O setor da beleza segue em ritmo acelerado de crescimento e ganha ainda mais destaque no Dia Nacional dos Profissionais de Beleza, celebrado neste dia 19 de janeiro. Em 2025, a região de Campinas registrou a abertura de 4.412 novos negócios ligados à área, entre microempreendedores individuais, micro e pequenas empresas. O número representa um avanço de 20% em relação a 2024, quando foram contabilizados 3.671 novos empreendimentos.
Superação regional
O desempenho regional supera a média estadual. Em todo o Estado de São Paulo, o crescimento foi de 13%, passando de 60.064 aberturas em 2024 para 67.944 em 2025. No cenário nacional, o setor contabilizou 235.681 novos negócios no último ano. Os dados englobam atividades como cabeleireiros, barbeiros, manicures e outros.

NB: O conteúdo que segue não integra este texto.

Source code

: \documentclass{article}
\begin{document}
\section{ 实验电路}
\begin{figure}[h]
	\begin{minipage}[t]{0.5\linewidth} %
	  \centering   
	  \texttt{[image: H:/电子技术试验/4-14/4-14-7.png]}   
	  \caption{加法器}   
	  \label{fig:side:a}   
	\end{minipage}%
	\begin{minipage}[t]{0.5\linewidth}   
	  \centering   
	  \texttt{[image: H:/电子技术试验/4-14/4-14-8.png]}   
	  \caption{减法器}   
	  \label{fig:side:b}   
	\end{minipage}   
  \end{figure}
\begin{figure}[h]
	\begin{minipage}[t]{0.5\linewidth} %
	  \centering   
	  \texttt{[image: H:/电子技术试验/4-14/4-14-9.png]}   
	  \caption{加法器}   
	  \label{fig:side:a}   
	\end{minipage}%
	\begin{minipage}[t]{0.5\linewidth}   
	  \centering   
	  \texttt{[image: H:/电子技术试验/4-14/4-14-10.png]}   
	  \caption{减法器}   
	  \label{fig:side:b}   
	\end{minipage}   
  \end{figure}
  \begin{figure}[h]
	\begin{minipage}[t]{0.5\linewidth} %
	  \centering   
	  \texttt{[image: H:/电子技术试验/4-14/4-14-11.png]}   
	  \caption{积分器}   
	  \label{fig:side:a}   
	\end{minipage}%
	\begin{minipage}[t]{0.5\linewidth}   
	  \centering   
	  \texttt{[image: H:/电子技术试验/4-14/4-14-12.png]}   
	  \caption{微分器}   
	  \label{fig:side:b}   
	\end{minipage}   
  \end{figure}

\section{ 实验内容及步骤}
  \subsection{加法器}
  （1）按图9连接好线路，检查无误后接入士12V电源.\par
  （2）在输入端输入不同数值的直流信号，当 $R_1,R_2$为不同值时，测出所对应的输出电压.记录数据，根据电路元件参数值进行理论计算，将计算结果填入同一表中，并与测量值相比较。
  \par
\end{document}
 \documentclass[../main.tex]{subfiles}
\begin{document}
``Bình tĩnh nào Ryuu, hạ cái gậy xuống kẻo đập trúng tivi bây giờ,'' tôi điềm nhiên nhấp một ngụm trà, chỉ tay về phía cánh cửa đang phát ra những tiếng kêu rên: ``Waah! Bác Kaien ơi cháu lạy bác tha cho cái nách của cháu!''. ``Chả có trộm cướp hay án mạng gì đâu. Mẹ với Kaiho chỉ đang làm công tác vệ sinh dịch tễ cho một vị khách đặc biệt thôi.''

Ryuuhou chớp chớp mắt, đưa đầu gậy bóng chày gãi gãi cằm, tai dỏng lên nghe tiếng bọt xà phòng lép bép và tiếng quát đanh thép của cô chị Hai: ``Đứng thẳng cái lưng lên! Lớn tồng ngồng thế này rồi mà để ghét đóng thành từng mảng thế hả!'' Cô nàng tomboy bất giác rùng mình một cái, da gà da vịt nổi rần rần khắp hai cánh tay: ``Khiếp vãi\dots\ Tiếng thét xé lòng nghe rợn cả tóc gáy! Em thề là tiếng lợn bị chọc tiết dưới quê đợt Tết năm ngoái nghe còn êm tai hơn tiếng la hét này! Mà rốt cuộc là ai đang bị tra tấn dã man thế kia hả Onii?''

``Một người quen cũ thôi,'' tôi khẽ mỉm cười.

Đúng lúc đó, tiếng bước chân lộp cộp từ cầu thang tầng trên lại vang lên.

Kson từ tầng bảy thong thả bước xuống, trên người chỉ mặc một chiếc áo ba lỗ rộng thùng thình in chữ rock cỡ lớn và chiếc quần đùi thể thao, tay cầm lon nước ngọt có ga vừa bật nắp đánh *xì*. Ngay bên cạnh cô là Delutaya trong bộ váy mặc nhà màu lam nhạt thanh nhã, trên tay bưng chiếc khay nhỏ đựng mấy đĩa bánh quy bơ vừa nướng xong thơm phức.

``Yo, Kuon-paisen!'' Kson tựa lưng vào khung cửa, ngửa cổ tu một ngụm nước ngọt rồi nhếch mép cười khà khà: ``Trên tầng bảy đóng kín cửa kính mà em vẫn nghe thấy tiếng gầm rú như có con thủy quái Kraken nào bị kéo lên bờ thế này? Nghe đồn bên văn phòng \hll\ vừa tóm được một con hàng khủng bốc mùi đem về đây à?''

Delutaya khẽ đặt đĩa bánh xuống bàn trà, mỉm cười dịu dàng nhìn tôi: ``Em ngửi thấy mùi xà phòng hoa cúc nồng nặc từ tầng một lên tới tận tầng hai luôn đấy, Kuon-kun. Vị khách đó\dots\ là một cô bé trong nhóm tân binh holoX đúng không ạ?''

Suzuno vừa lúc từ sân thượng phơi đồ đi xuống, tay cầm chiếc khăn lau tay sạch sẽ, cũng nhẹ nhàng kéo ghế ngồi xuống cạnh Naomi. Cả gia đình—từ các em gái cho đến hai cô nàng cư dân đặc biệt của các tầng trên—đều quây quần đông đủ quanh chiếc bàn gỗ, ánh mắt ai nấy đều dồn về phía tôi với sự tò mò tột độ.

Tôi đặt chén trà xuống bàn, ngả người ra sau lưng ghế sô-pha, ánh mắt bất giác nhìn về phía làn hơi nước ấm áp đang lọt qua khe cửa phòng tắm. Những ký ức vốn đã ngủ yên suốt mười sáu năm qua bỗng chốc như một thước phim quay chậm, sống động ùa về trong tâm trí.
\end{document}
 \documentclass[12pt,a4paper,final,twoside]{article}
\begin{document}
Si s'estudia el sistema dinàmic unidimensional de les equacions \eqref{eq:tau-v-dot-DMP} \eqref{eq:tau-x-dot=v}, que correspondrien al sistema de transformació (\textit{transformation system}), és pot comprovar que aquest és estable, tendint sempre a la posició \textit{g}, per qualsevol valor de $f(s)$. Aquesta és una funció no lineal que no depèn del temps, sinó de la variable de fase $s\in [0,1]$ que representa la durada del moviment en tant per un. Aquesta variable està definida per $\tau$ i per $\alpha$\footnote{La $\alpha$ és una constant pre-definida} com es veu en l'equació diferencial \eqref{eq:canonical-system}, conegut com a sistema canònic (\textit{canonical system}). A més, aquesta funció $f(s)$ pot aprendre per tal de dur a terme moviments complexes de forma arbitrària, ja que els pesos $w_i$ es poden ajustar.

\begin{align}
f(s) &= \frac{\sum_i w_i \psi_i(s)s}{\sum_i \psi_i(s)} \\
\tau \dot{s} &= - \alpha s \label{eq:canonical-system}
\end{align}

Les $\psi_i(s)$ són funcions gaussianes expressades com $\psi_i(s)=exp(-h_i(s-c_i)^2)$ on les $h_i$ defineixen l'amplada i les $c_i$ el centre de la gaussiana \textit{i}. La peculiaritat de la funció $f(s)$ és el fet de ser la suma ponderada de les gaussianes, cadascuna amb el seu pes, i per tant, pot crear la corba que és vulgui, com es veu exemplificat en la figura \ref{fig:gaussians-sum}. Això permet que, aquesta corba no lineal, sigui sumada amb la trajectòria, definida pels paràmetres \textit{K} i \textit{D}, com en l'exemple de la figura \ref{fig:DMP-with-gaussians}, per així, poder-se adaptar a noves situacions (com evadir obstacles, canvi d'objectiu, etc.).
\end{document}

"A área de beleza, tradicionalmente, atrai muitos interessados em empreender. É um setor que movimenta milhões, mas por outro lado existe muita concorrência. Por isso, é importante se manter atualizado em relação ao lado técnico e não descuidar da gestão do negócio", afirma Maisa Blumenfeld, gestora estadual de beleza do Sebrae-SP.
Levantamento realizado pelo Sebrae-SP aponta que a decisão de empreender no setor está fortemente relacionada à afinidade com a profissão. A vocação e o desejo de autonomia aparecem como principais fatores que impulsionam a abertura do próprio negócio. Segundo a pesquisa, 26% dos empreendedores iniciaram a atividade com o objetivo de transformar uma paixão em algo concreto.
Outros 22% afirmaram que identificaram uma oportunidade de mercado, enquanto 20% citaram a busca por independência como principal motivação. Apenas 18% indicaram a necessidade de geração de renda como fator determinante para empreender, demonstrando que buscam realização pessoal aliada ao negócio.
O investimento médio inicial para abrir um empreendimento na área foi de R$ 4.905,68. Antes de iniciar a atividade, 54% dos profissionais possuíam vínculo formal de trabalho, com carteira assinada, o que reforça a transição planejada para o empreendedorismo.
Dados financeiros
Além da prestação de serviços, a comercialização de produtos é uma prática comum no segmento. De acordo com o estudo, 76% dos estabelecimentos também vendem itens relacionados à beleza e estética. Entre esses, 78% estimam que cerca de 26% do faturamento mensal vem da venda de produtos, complementando a renda obtida com os atendimentos.